■ WORK TO COMPLETE:
Copy out the entries below exactly as they stand, but only from the line containing "some constant $\alpha$." through the line containing "is $(x=10 \wedge".
_ _ _ _ _
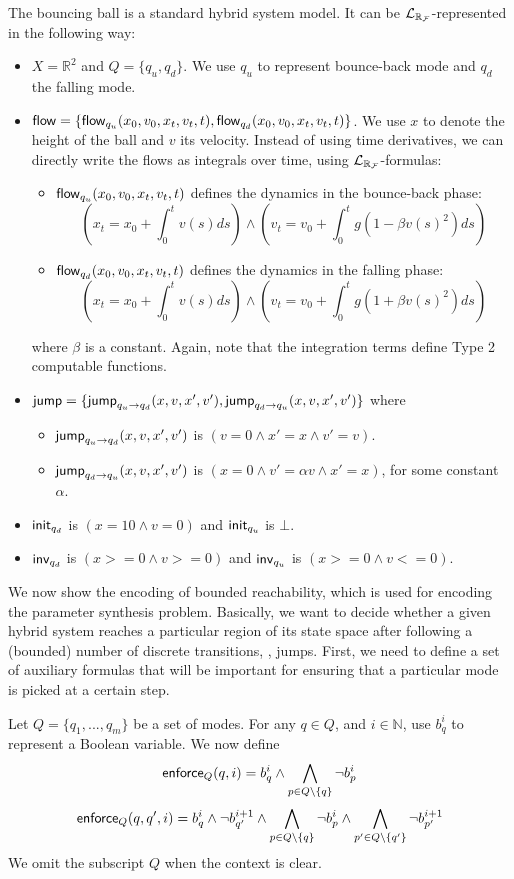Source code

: \begin{example}
The bouncing ball is a standard hybrid system model. It can be $\mathcal{L}_{\mathbb{R}_{\mathcal{F}}}$-represented in the following way:
\begin{itemize}
\item $X = \mathbb{R}^2$ and $Q = \{q_u, q_d\}$. We use $q_u$ to represent bounce-back mode and $q_d$ the falling mode.
\item $\mathsf{flow} = \{\mathsf{flow}_{q_u}(x_0, v_0, x_t, v_t, t), \mathsf{flow}_{q_d}(x_0, v_0, x_t, v_t, t)\}$. We use $x$ to denote the height of the ball and $v$ its velocity. Instead of using time derivatives, we can directly write the flows as integrals over time, using $\mathcal{L}_{\mathbb{R}_{\mathcal{F}}}$-formulas:
\begin{itemize}
\item $\mathsf{flow}_{q_u}(x_0, v_0, x_t, v_t, t)$ defines the dynamics in the bounce-back phase:
$$(x_t = x_0 + \int_0^{t} v(s) ds) \wedge (v_t = v_0 + \int_0^t g(1-\beta v(s)^2) ds)$$
\item $\mathsf{flow}_{q_d}(x_0, v_0, x_t, v_t, t)$ defines the dynamics in the falling phase:
$$(x_t = x_0 + \int_0^{t} v(s) ds) \wedge (v_t = v_0 + \int_0^t g(1+\beta v(s)^2) ds)$$
\end{itemize}where
$\beta$ is a constant. Again, note that the integration terms define Type 2 computable functions.
\item $\mathsf{jump} = \{\mathsf{jump}_{q_u \rightarrow q_d} (x, v, x', v'), \mathsf{jump}_{q_d \rightarrow q_u} (x, v, x', v')\}$ where
\begin{itemize}
\item $\mathsf{jump}_{q_u \rightarrow q_d} (x, v, x', v')$ is $(v= 0 \wedge x' = x \wedge v' = v)$.
\item $\mathsf{jump}_{q_d \rightarrow q_u} (x, v, x', v')$ is $(x= 0 \wedge v' = \alpha v\wedge x'=x)$,  for some constant $\alpha$.
\end{itemize}
\item $\mathsf{init}_{q_d}$ is $(x=10 \wedge v=0)$ and $\mathsf{init}_{q_u}$ is $\bot$.
\item $\mathsf{inv}_{q_d}$ is $(x>=0 \wedge v>=0)$ and $\mathsf{inv}_{q_u}$ is $(x>=0 \wedge v<=0)$.
\end{itemize}
\end{example}

We now show the encoding of bounded reachability, which is used for encoding the parameter synthesis
problem. Basically, we want to decide whether a given 
hybrid system reaches a particular region of its state space after following a (bounded) number
of discrete transitions, \ie, jumps. First, we need to define a set of auxiliary formulas that 
will be important for ensuring that a particular mode is picked at a certain step.
\begin{definition}
Let $Q = \{q_1,...,q_m\}$ be a set of modes. For any $q\in Q$, and $i\in\mathbb{N}$, use  $b_{q}^i$ to represent a Boolean variable. We now define
$$\mathsf{enforce}_Q(q,i) = b^i_{q} \wedge \bigwedge_{p\in Q\setminus\{q\}}\neg b^{i}_{p}$$
$$\mathsf{enforce}_Q(q, q',i) = b^{i}_{q}\wedge \neg b^{i+1}_{q'} \wedge \bigwedge_{p\in Q\setminus\{q\}} \neg b^i_{p} \wedge \bigwedge_{p'\in Q\setminus\{q'\}} \neg b^{i+1}_{p'}$$
We omit the subscript $Q$ when the context is clear.\end{definition}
_ _ _ _ _
■ TASK OUTPUT:
\item $\mathsf{jump}_{q_d \rightarrow q_u} (x, v, x', v')$ is $(x= 0 \wedge v' = \alpha v\wedge x'=x)$,  for some constant $\alpha$.
\end{itemize}
\item $\mathsf{init}_{q_d}$ is $(x=10 \wedge v=0)$ and $\mathsf{init}_{q_u}$ is $\bot$.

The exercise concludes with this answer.